Aufgrund des Erscheinungsbildes des Einspruches vom 8. März 1994 ist seine Zurechnung zumindestens zweifelhaft. Wohl wird im Rubrum als Einschreiterin die XY-GesmbH angeführt, der Text des Einspruches ist jedoch in der "Ich"-Form gehalten und führt rechts unten den Beschwerdeführer ohne Offenlegung eines Vertretungsverhältnisses zu einer Gesellschaft als Einspruchswerber an.

Für die Annahme, der Beschwerdeführer habe die Berufung im eigenen Namen eingebracht, spricht auch, daß sich die erstinstanzliche Strafverfügung gegen ihn persönlich gerichtet hat und nach der Judikatur des Verwaltungsgerichtshofes (vgl. das Erkenntnis vom 7. Dezember 1982, 2675/79) im Strafverfahren gegen das satzungsgemäß zur Vertretung nach außen berufene Organ einer Gesellschaft dieser keine Parteistellung zukommt.

Die Verwaltungsbehörde mußte sohin Zweifel daran hegen, wem der vorliegende Einspruch zuzurechnen ist. Diese Zweifel konnten auch nicht durch den sonstigen Inhalt der Verwaltungsakten beseitigt werden. Sie waren nicht im Wege eines Auftrages zur Behebung von Formgebrechen gemäß § 13 Abs. 3 AVG 1991 auszuräumen. Wohl aber war im vorliegenden Fall die Bestimmung des § 37 AVG 1991 anzuwenden, wonach den Parteien im Ermittlungsverfahren Gelegenheit zur Geltendmachung ihrer Rechte und rechtlichen Interessen zu geben ist. Ebenso wie die Behörde etwa verpflichtet ist, den Sinn eines mehrdeutigen Parteienantrages durch Herbeiführung einer entsprechenden Parteienerklärung festzustellen, ist sie auch verpflichtet, in einem Zweifelsfall wie dem vorliegenden sich Klarheit darüber zu verschaffen, wer Einspruchswerber ist. Bemerkt sei, daß dies nicht die Nachholung einer an sich befristeten Prozeßhandlung, sondern die Klärung des Inhaltes einer zwar rechtzeitigen, jedoch undeutlichen Prozeßhandlung ist.

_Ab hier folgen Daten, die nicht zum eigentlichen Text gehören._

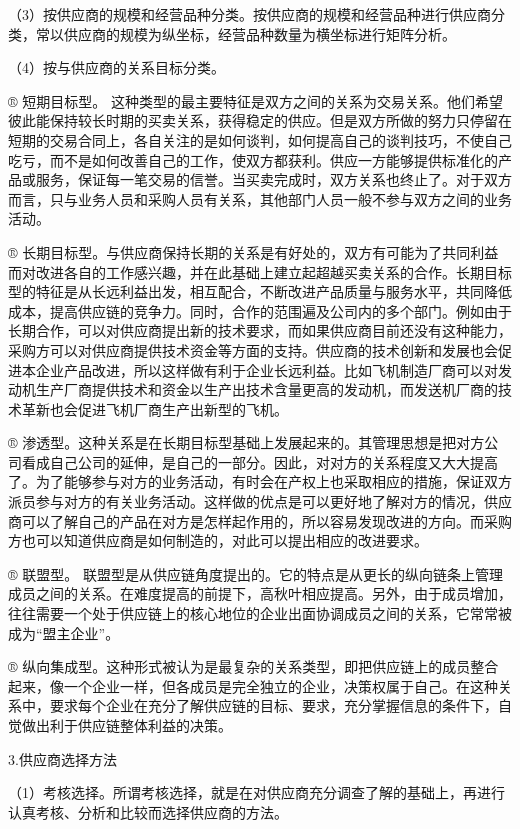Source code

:     （3）按供应商的规模和经营品种分类。按供应商的规模和经营品种进行供应商分类，常以供应商的规模为纵坐标，经营品种数量为横坐标进行矩阵分析。

    （4）按与供应商的关系目标分类。

    ® 短期目标型。 这种类型的最主要特征是双方之间的关系为交易关系。他们希望彼此能保持较长时期的买卖关系，获得稳定的供应。但是双方所做的努力只停留在短期的交易合同上，各自关注的是如何谈判，如何提高自己的谈判技巧，不使自己吃亏，而不是如何改善自己的工作，使双方都获利。供应一方能够提供标准化的产品或服务，保证每一笔交易的信誉。当买卖完成时，双方关系也终止了。对于双方而言，只与业务人员和采购人员有关系，其他部门人员一般不参与双方之间的业务活动。

    ® 长期目标型。与供应商保持长期的关系是有好处的，双方有可能为了共同利益而对改进各自的工作感兴趣，并在此基础上建立起超越买卖关系的合作。长期目标型的特征是从长远利益出发，相互配合，不断改进产品质量与服务水平，共同降低成本，提高供应链的竞争力。同时，合作的范围遍及公司内的多个部门。例如由于长期合作，可以对供应商提出新的技术要求，而如果供应商目前还没有这种能力，采购方可以对供应商提供技术资金等方面的支持。供应商的技术创新和发展也会促进本企业产品改进，所以这样做有利于企业长远利益。比如飞机制造厂商可以对发动机生产厂商提供技术和资金以生产出技术含量更高的发动机，而发送机厂商的技术革新也会促进飞机厂商生产出新型的飞机。

    ® 渗透型。这种关系是在长期目标型基础上发展起来的。其管理思想是把对方公司看成自己公司的延伸，是自己的一部分。因此，对对方的关系程度又大大提高了。为了能够参与对方的业务活动，有时会在产权上也采取相应的措施，保证双方派员参与对方的有关业务活动。这样做的优点是可以更好地了解对方的情况，供应商可以了解自己的产品在对方是怎样起作用的，所以容易发现改进的方向。而采购方也可以知道供应商是如何制造的，对此可以提出相应的改进要求。

    ® 联盟型。 联盟型是从供应链角度提出的。它的特点是从更长的纵向链条上管理成员之间的关系。在难度提高的前提下，高秋叶相应提高。另外，由于成员增加，往往需要一个处于供应链上的核心地位的企业出面协调成员之间的关系，它常常被成为“盟主企业”。

    ® 纵向集成型。这种形式被认为是最复杂的关系类型，即把供应链上的成员整合起来，像一个企业一样，但各成员是完全独立的企业，决策权属于自己。在这种关系中，要求每个企业在充分了解供应链的目标、要求，充分掌握信息的条件下，自觉做出利于供应链整体利益的决策。

    3.供应商选择方法

    （1）考核选择。所谓考核选择，就是在对供应商充分调查了解的基础上，再进行认真考核、分析和比较而选择供应商的方法。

Ungeachtet dieser Erwägungen zur meritorischen Erledigung der vorliegenden Berufung war der angefochtene Zurückweisungsbescheid im Hinblick auf die Bejahung der Berufungslegitimation des Beschwerdeführers gemäß § 42 Abs. 2 Z. 1 VwGG wegen Rechtswidrigkeit seines Inhaltes aufzuheben.

Der Kostenzuspruch gründet auf die §§ 47 ff VwGG in Verbindung mit der Verordnung des Bundeskanzlers vom 7. Juni 1994, BGBl. Nr. 416/1994.